7. Cleaning up EVTYPE in dat4

cat("The number of unique events in EVTYPE is", length(unique(dat3$EVTYPE)), "\n")
## The number of unique events in EVTYPE is 949
evts <- table(dat$EVTYPE)
evts.name <- rownames(evts)
evts.vector <- as.vector(evts)
names(evts.vector) <- evts.name
evts.sort <- sort(evts.vector, decreasing = TRUE)
evts.sort.50 <- evts.sort[evts.sort>50]
cat("There are",length(evts.sort.50),"events with more than 50 occurences.\n")
## There are 87 events with more than 50 occurences.
dat4 <- filter(dat3, EVTYPE %in% names(evts.sort.50))
dat4.fatalaties <- sum(dat4$FATALITIES)
cat("The total number of fatalaties in dat4 is",dat4.fatalaties,"\n")
## The total number of fatalaties in dat4 is 14456
cat("The ratio of fatalaties retained in dat4 is",dat4.fatalaties/tot.fatalaties,"\n")
## The ratio of fatalaties retained in dat4 is 0.9545064
dat4.injuries <- sum(dat4$INJURIES)
cat("The total number of injuries in dat4 is",dat4.injuries,"\n")
## The total number of injuries in dat4 is 138538
cat("The ratio of injuries retained in dat4 is",dat4.injuries/tot.injuries,"\n")
## The ratio of injuries retained in dat4 is 0.9858391
cat("The number of rows in dat4 is",nrow(dat4),"\n")
## The number of rows in dat4 is 880049
cat("The ratio of rows retained in dat4 is",nrow(dat4)/nrow(dat),"\n")
## The ratio of rows retained in dat4 is 0.9753429
property.dat4 <- sum(dat4$PROPDMG)
cat("The total Property Damage in dat4 is",property.dat4,"\n")
## The total Property Damage in dat4 is 412916487081
cat("The ratio of Property Damage retained in dat4 is",property.dat4/property.dat2,"\n")
## The ratio of Property Damage retained in dat4 is 0.9742616
crop.dat4 <- sum(dat4$CROPDMG)
cat("The total Crop Damage in dat4 is",crop.dat4,"\n")
## The total Crop Damage in dat4 is 47154361491
cat("The ratio of Crop Damage retained in dat4 is",crop.dat4/crop.dat3,"\n")
## The ratio of Crop Damage retained in dat4 is 0.9764521

8. Correcting for outlier in CA (mentioned in class forum, multiplier wrong)

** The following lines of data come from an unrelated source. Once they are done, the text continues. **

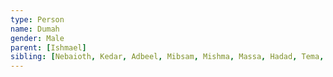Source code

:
 ```yaml
---
type: Person
name: Dumah
gender: Male
parent: [Ishmael]
sibling: [Nebaioth, Kedar, Adbeel, Mibsam, Mishma, Massa, Hadad, Tema, Jetur, Naphish, Kedemah, Basemath]
---
```

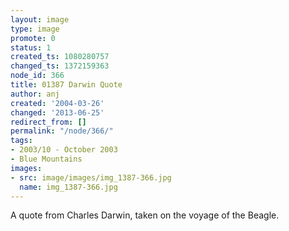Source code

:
 ```yaml
---
layout: image
type: image
promote: 0
status: 1
created_ts: 1080280757
changed_ts: 1372159363
node_id: 366
title: 01387 Darwin Quote
author: anj
created: '2004-03-26'
changed: '2013-06-25'
redirect_from: []
permalink: "/node/366/"
tags:
- 2003/10 - October 2003
- Blue Mountains
images:
- src: image/images/img_1387-366.jpg
  name: img_1387-366.jpg
---
```

A quote from Charles Darwin, taken on the voyage of the Beagle.
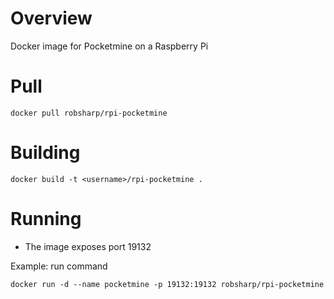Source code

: Overview
========

Docker image for Pocketmine on a Raspberry Pi

Pull
=======
```docker pull robsharp/rpi-pocketmine```

Building
========

```docker build -t <username>/rpi-pocketmine .```

Running
=======
* The image exposes port 19132

Example: run command
```
docker run -d --name pocketmine -p 19132:19132 robsharp/rpi-pocketmine
```
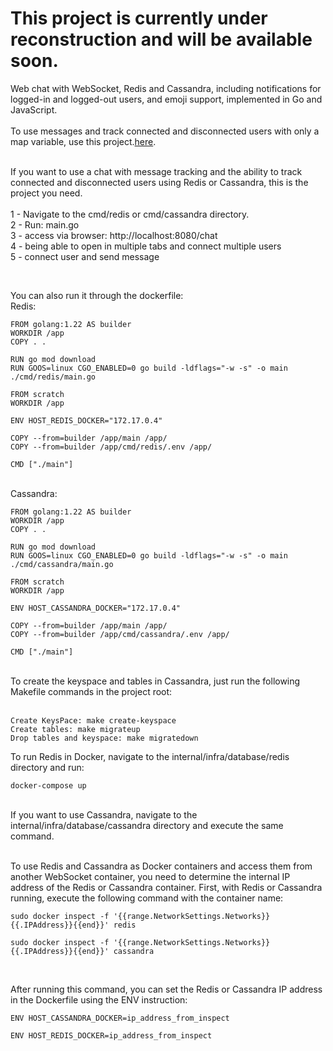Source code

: <h1><strong>This project is currently under reconstruction and will be available soon.</strong></h1>

Web chat with WebSocket, Redis and Cassandra, including notifications for logged-in and logged-out users, and emoji support, implemented in Go and JavaScript.
<br /><br />
To use messages and track connected and disconnected users with only a map variable, use this project.<a href="https://github.com/rafaelsouzaribeiro/Web-chat-with-WebSocket-using-a-map-variable-in-Go">here</a>.<br /><br />

If you want to use a chat with message tracking and the ability to track connected and disconnected users using Redis or Cassandra, this is the project you need.<br />
<br />
1 - Navigate to the cmd/redis or cmd/cassandra directory.<br/>
2 - Run: main.go<br />
3 - access via browser: http://localhost:8080/chat<br />
4 - being able to open in multiple tabs and connect multiple users<br />
5 - connect user and send message

<br/>

You can also run it through the dockerfile:<br />
Redis:<br/>

 ```
FROM golang:1.22 AS builder
WORKDIR /app
COPY . .

RUN go mod download
RUN GOOS=linux CGO_ENABLED=0 go build -ldflags="-w -s" -o main ./cmd/redis/main.go

FROM scratch
WORKDIR /app

ENV HOST_REDIS_DOCKER="172.17.0.4"

COPY --from=builder /app/main /app/
COPY --from=builder /app/cmd/redis/.env /app/

CMD ["./main"]

 ```
 <br />
 Cassandra:
  <br />

 ```
FROM golang:1.22 AS builder
WORKDIR /app
COPY . .

RUN go mod download
RUN GOOS=linux CGO_ENABLED=0 go build -ldflags="-w -s" -o main ./cmd/cassandra/main.go

FROM scratch
WORKDIR /app

ENV HOST_CASSANDRA_DOCKER="172.17.0.4"

COPY --from=builder /app/main /app/
COPY --from=builder /app/cmd/cassandra/.env /app/

CMD ["./main"]

 ```
<br />
To create the keyspace and tables in Cassandra, just run the following Makefile commands in the project root:
<br/><br/>

 ```
Create KeysPace: make create-keyspace
Create tables: make migrateup
Drop tables and keyspace: make migratedown

 ```


To run Redis in Docker, navigate to the internal/infra/database/redis directory and run:<br/>
 ```
docker-compose up
 ```
<br />
If you want to use Cassandra, navigate to the internal/infra/database/cassandra directory and execute the same command.<br/><br/>
 
 To use Redis and Cassandra as Docker containers and access them from another WebSocket container, you need to determine the internal IP address of the Redis or Cassandra container. First, with Redis or Cassandra running, execute the following command with the container name:<br/>

 ```
sudo docker inspect -f '{{range.NetworkSettings.Networks}}{{.IPAddress}}{{end}}' redis
 ```


 ```
sudo docker inspect -f '{{range.NetworkSettings.Networks}}{{.IPAddress}}{{end}}' cassandra
 ```
<br/>
 
 After running this command, you can set the Redis or Cassandra IP address in the Dockerfile using the ENV instruction:

```
ENV HOST_CASSANDRA_DOCKER=ip_address_from_inspect

 ```

```
ENV HOST_REDIS_DOCKER=ip_address_from_inspect

 ```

temp <- dat4[dat4$STATE == "CA" & dat4$PROPDMG>100000000000,]
cat("There is an outlier here:\n")
## There is an outlier here:
print(temp)
##        YEAR EVTYPE STATE FATALITIES INJURIES  PROPDMG  CROPDMG
## 593640 2006  FLOOD    CA          0        0 1.15e+11 32500000
num <- as.integer(rownames(temp))
dat4[num,"PROPDMG"] = dat4[num,"PROPDMG"]/1000

9. Aggregating over years in dat5

dat5 <- aggregate(cbind(FATALITIES, INJURIES, PROPDMG, CROPDMG )
                  ~ YEAR + STATE + EVTYPE, sum, data = dat4)
dat5.fatalaties <- sum(dat5$FATALITIES)
cat("The total number of fatalaties in dat5 is",dat5.fatalaties,"\n")
## The total number of fatalaties in dat5 is 14456
cat("The ratio of fatalaties retained in dat5 is",dat5.fatalaties/tot.fatalaties,"\n")
## The ratio of fatalaties retained in dat5 is 0.9545064
dat5.injuries <- sum(dat5$INJURIES)
cat("The total number of injuries in dat5 is",dat5.injuries,"\n")
## The total number of injuries in dat5 is 138538
cat("The ratio of injuries retained in dat5 is",dat5.injuries/tot.injuries,"\n")
## The ratio of injuries retained in dat5 is 0.9858391
cat("The number of rows in dat5 is",nrow(dat5),"\n")
## The number of rows in dat5 is 21693
cat("The ratio of rows retained in dat5 is",nrow(dat5)/nrow(dat),"\n")
## The ratio of rows retained in dat5 is 0.02404197
property.dat5 <- sum(dat5$PROPDMG)
cat("Note the reduction from last value of Property Damage, for dat4, is only due to outlier correction\n")
## Note the reduction from last value of Property Damage, for dat4, is only due to outlier correction
cat("The total Property Damage in dat5 is",property.dat5,"\n")
## The total Property Damage in dat5 is 298031487081
cat("The ratio of Property Damage retained in dat5 is",property.dat5/property.dat2,"\n")
## The ratio of Property Damage retained in dat5 is 0.7031946
crop.dat5 <- sum(dat5$CROPDMG)
cat("The total Crop Damage in dat5 is",crop.dat5,"\n")
## The total Crop Damage in dat5 is 47154361491
cat("The ratio of Crop Damage retained in dat5 is",crop.dat5/crop.dat3,"\n")
## The ratio of Crop Damage retained in dat5 is 0.9764521

Results

  • The top 6 events that effect health are listed and then graphed.
  • The top 6 events that effect economy are listed and then graphed.
  • We can see that for most events, we have records only for later years
  • Only for tornado, do we have results throughout the time period from 1950 to 2011
  • dat5 -> dat6 (top 6 events for health effects)
  • dat5 -> dat7 (top 6 event for economic effects)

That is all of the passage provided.